# [Exercise directions]
Look over the listing below and work out how many lines have the word "authentication". Write only that number.

# [Extracted material]
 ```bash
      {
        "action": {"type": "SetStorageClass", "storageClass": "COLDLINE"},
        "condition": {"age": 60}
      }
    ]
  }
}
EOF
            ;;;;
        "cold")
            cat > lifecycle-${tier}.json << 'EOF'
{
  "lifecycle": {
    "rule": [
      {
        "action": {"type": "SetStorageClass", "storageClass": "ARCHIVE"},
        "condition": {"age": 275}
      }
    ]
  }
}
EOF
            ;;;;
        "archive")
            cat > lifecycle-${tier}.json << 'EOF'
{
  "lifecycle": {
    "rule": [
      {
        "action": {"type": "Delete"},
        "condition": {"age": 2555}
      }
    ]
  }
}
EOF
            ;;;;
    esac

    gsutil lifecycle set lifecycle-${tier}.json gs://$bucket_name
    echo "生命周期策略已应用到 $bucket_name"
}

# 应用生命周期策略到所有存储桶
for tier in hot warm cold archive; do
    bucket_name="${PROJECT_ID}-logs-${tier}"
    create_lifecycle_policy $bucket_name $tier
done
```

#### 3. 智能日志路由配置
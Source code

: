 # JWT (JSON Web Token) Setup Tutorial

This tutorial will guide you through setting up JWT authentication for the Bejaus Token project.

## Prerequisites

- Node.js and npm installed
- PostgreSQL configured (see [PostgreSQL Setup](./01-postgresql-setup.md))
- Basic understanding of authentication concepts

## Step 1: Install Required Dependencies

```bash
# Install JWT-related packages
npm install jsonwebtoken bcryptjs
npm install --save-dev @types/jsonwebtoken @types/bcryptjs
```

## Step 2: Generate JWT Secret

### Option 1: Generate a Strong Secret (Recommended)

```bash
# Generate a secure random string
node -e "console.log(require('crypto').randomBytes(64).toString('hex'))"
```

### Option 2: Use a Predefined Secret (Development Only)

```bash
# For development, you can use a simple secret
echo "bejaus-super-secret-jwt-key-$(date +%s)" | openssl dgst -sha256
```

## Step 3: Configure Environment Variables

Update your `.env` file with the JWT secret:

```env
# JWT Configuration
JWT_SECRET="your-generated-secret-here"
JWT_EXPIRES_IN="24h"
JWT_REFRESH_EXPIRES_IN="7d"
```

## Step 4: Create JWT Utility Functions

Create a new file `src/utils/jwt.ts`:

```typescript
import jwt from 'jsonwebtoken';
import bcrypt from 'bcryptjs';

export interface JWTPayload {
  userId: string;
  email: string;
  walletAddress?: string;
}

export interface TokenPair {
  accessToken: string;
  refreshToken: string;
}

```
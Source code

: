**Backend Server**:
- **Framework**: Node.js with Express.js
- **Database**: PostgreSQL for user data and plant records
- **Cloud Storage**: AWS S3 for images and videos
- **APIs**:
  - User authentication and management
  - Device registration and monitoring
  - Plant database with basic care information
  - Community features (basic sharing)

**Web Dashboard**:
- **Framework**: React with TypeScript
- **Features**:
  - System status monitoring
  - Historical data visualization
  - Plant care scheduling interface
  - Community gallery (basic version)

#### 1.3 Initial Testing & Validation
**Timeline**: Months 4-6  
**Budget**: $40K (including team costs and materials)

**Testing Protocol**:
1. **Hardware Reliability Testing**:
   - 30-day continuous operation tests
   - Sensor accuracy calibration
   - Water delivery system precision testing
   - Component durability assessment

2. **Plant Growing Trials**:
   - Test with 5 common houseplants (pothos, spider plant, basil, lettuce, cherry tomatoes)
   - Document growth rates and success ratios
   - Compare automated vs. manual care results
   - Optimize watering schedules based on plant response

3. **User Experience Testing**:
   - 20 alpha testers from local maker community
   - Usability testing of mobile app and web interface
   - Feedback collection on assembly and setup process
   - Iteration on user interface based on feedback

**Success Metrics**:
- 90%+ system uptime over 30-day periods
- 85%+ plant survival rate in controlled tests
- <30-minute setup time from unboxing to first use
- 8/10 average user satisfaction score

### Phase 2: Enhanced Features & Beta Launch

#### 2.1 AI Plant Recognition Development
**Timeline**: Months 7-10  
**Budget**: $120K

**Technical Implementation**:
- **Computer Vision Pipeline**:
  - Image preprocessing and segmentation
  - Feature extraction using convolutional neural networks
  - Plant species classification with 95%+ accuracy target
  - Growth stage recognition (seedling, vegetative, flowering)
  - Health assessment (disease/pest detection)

# [Response for this exercise]
3